What this means for your site
- Make sure pages can be crawled. Check robots.txt, internal links, and your XML sitemap.
- Make sure pages get indexed. Open the Pages report in Google Search Console and fix every indexing error.
- Match search intent. Look at the SERP before you write a single word.
- Cover the topic well. Answer the query and the follow-up questions in People Also Ask.
- Earn relevant links. Editorial placements from pages in your niche carry far more weight than bulk links.
- Fix technical blockers. Slow pages, broken canonicals, render-blocking scripts, and crawl errors all reduce ranking potential.
- Track results per query.

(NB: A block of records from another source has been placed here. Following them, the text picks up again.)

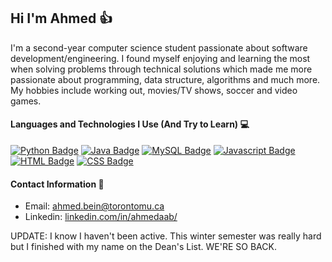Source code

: ## Hi I'm Ahmed 👍
<!-- <img src="https://user-images.githubusercontent.com/1303154/88677602-1635ba80-d120-11ea-84d8-d263ba5fc3c0.gif" width="28px" alt="hi"> -->

I'm a second-year computer science student passionate about software development/engineering. I found myself enjoying and learning the most when solving problems through technical solutions which made me more passionate about programming, data structure, algorithms and much more. My hobbies include working out, movies/TV shows, soccer and video games.



#### Languages and Technologies I Use (And Try to Learn) 💻
[![Python Badge](https://img.shields.io/badge/python%20-%2314354C.svg?&style=for-the-badge&logo=python&logoColor=white)](#)
[![Java Badge](https://img.shields.io/badge/Java-ED8B00?style=for-the-badge&logo=openjdk&logoColor=white)](#) 
[![MySQL Badge](https://img.shields.io/badge/mysql-%2300f.svg?&style=for-the-badge&logo=mysql&logoColor=white)](#)
[![Javascript Badge](https://img.shields.io/badge/javascript%20-%23323330.svg?&style=for-the-badge&logo=javascript&logoColor=%23F7DF1E)](#)
[![HTML Badge](https://img.shields.io/badge/html5%20-%23E34F26.svg?&style=for-the-badge&logo=html5&logoColor=white)](#)
[![CSS Badge](https://img.shields.io/badge/css3%20-%231572B6.svg?&style=for-the-badge&logo=css3&logoColor=white)](#)



#### Contact Information 🔰
- Email: <a href="mailto:ahmed.bein@torontomu.ca">ahmed.bein@torontomu.ca</a> 
- Linkedin: [linkedin.com/in/ahmedaab/](https://www.linkedin.com/in/ahmedaab/)

UPDATE: I know I haven't been active. This winter semester was really hard but I finished with my name on the Dean's List. WE'RE SO BACK.
<!--
#### Currently Doing...
- Final Exams...
--!>

<!--
Secret Message: Do you have any movies/tv shows you would like to recommend? Send an email!
--!>
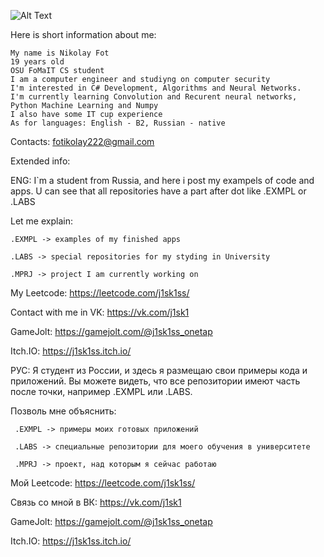 ![Alt Text](https://raw.githubusercontent.com/alansmathew/alansmathew/master/lang.gif)

Here is short information about me:

    My name is Nikolay Fot
    19 years old
    OSU FoMaIT CS student
    I am a computer engineer and studiyng on computer security
    I'm interested in C# Development, Algorithms and Neural Networks. 
    I'm currently learning Convolution and Recurent neural networks, Python Machine Learning and Numpy
    I also have some IT cup experience
    As for languages: English - B2, Russian - native

Contacts: fotikolay222@gmail.com

Extended info:

ENG:
  I`m a student from Russia, and here i post my exampels of code and apps.
  U can see that all repositories have a part after dot like .EXMPL or .LABS
  
  Let me explain:
  
    .EXMPL -> examples of my finished apps
    
    .LABS -> special repositories for my styding in University
    
    .MPRJ -> project I am currently working on


  My Leetcode: https://leetcode.com/j1sk1ss/ 
  
  Contact with me in VK: https://vk.com/j1sk1 
                                        
  GameJolt: https://gamejolt.com/@j1sk1ss_onetap 
                     
  Itch.IO: https://j1sk1ss.itch.io/ 

РУС:
  Я студент из России, и здесь я размещаю свои примеры кода и приложений.
   Вы можете видеть, что все репозитории имеют часть после точки, например .EXMPL или .LABS.
   
   Позволь мне объяснить:
   
     .EXMPL -> примеры моих готовых приложений
     
     .LABS -> специальные репозитории для моего обучения в университете
     
     .MPRJ -> проект, над которым я сейчас работаю
     
  Мой Leetcode: https://leetcode.com/j1sk1ss/ 
  
  Связь со мной в ВК: https://vk.com/j1sk1 
                  
  GameJolt: https://gamejolt.com/@j1sk1ss_onetap 
                  
  Itch.IO: https://j1sk1ss.itch.io/ 
<!--
https://raw.githubusercontent.com/alansmathew/alansmathew/master/lang.gif
**j1sk1ss/j1sk1ss** is a ✨ _special_ ✨ repository because its `README.md` (this file) appears on your GitHub profile.

Here are some ideas to get you started:

- 🔭 I’m currently working on ...
- 🌱 I’m currently learning ...
- 👯 I’m looking to collaborate on ...
- 🤔 I’m looking for help with ...
- 💬 Ask me about ...
- 📫 How to reach me: ...
- 😄 Pronouns: ...
- ⚡ Fun fact: ...
-->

Average position alone hides what’s working. Split by query type in Search Console.
The fundamentals don’t change much year to year. Algorithms update and SERP features get added, but crawl, index, rank and the main inputs (relevance, authority, quality, intent match) stay the same.
If you’re starting from zero, get a free Google Search Console account, submit your sitemap, and open the Pages report. Pair it with one of the top web analytics tools to track deeper performance signals.